[Stored data entries]

________

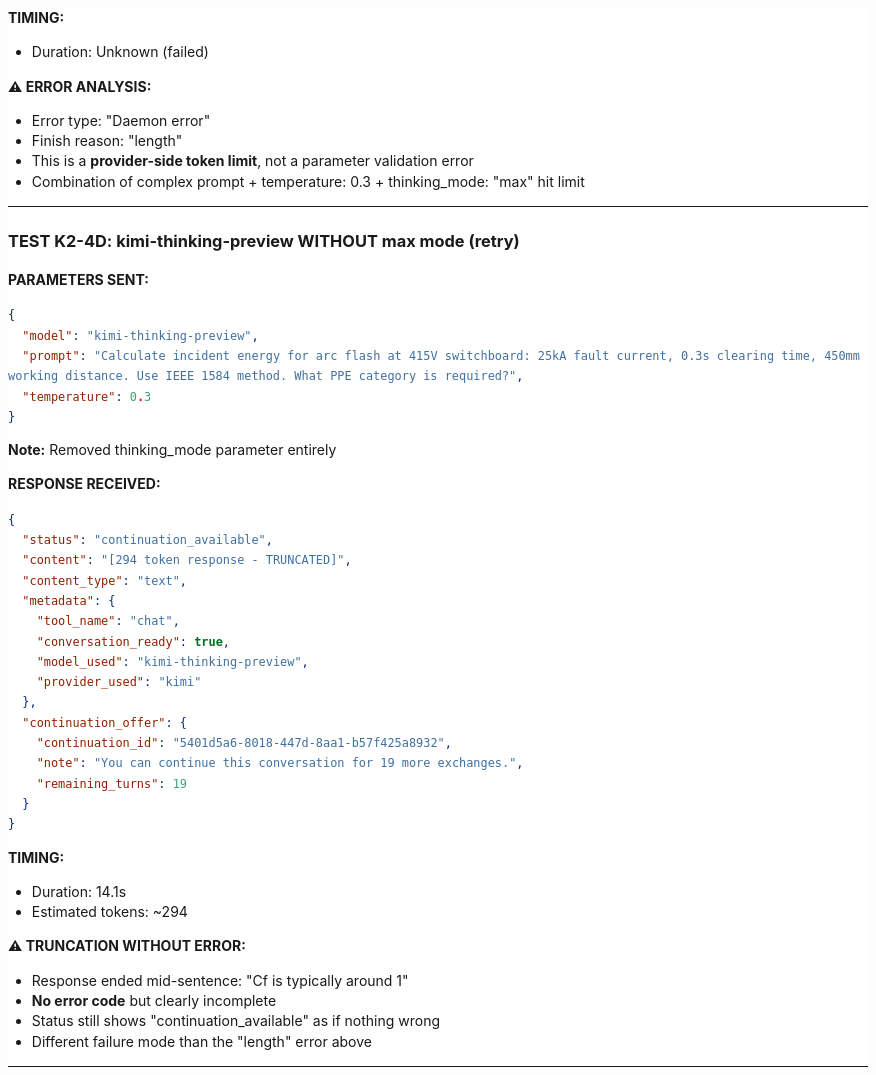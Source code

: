 **TIMING:**
- Duration: Unknown (failed)

**⚠️ ERROR ANALYSIS:**
- Error type: "Daemon error"
- Finish reason: "length"
- This is a **provider-side token limit**, not a parameter validation error
- Combination of complex prompt + temperature: 0.3 + thinking_mode: "max" hit limit

---

### TEST K2-4D: kimi-thinking-preview WITHOUT max mode (retry)

**PARAMETERS SENT:**
```json
{
  "model": "kimi-thinking-preview",
  "prompt": "Calculate incident energy for arc flash at 415V switchboard: 25kA fault current, 0.3s clearing time, 450mm working distance. Use IEEE 1584 method. What PPE category is required?",
  "temperature": 0.3
}
```
**Note:** Removed thinking_mode parameter entirely

**RESPONSE RECEIVED:**
```json
{
  "status": "continuation_available",
  "content": "[294 token response - TRUNCATED]",
  "content_type": "text",
  "metadata": {
    "tool_name": "chat",
    "conversation_ready": true,
    "model_used": "kimi-thinking-preview",
    "provider_used": "kimi"
  },
  "continuation_offer": {
    "continuation_id": "5401d5a6-8018-447d-8aa1-b57f425a8932",
    "note": "You can continue this conversation for 19 more exchanges.",
    "remaining_turns": 19
  }
}
```

**TIMING:**
- Duration: 14.1s
- Estimated tokens: ~294

**⚠️ TRUNCATION WITHOUT ERROR:**
- Response ended mid-sentence: "Cf is typically around 1"
- **No error code** but clearly incomplete
- Status still shows "continuation_available" as if nothing wrong
- Different failure mode than the "length" error above

---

________

Exercise requirements: Restate the data above word for word, omitting every picture.

Answer box:
Source code

: **TIMING:**
- Duration: Unknown (failed)

**⚠️ ERROR ANALYSIS:**
- Error type: "Daemon error"
- Finish reason: "length"
- This is a **provider-side token limit**, not a parameter validation error
- Combination of complex prompt + temperature: 0.3 + thinking_mode: "max" hit limit

---

### TEST K2-4D: kimi-thinking-preview WITHOUT max mode (retry)

**PARAMETERS SENT:**
```json
{
  "model": "kimi-thinking-preview",
  "prompt": "Calculate incident energy for arc flash at 415V switchboard: 25kA fault current, 0.3s clearing time, 450mm working distance. Use IEEE 1584 method. What PPE category is required?",
  "temperature": 0.3
}
```
**Note:** Removed thinking_mode parameter entirely

**RESPONSE RECEIVED:**
```json
{
  "status": "continuation_available",
  "content": "[294 token response - TRUNCATED]",
  "content_type": "text",
  "metadata": {
    "tool_name": "chat",
    "conversation_ready": true,
    "model_used": "kimi-thinking-preview",
    "provider_used": "kimi"
  },
  "continuation_offer": {
    "continuation_id": "5401d5a6-8018-447d-8aa1-b57f425a8932",
    "note": "You can continue this conversation for 19 more exchanges.",
    "remaining_turns": 19
  }
}
```

**TIMING:**
- Duration: 14.1s
- Estimated tokens: ~294

**⚠️ TRUNCATION WITHOUT ERROR:**
- Response ended mid-sentence: "Cf is typically around 1"
- **No error code** but clearly incomplete
- Status still shows "continuation_available" as if nothing wrong
- Different failure mode than the "length" error above

---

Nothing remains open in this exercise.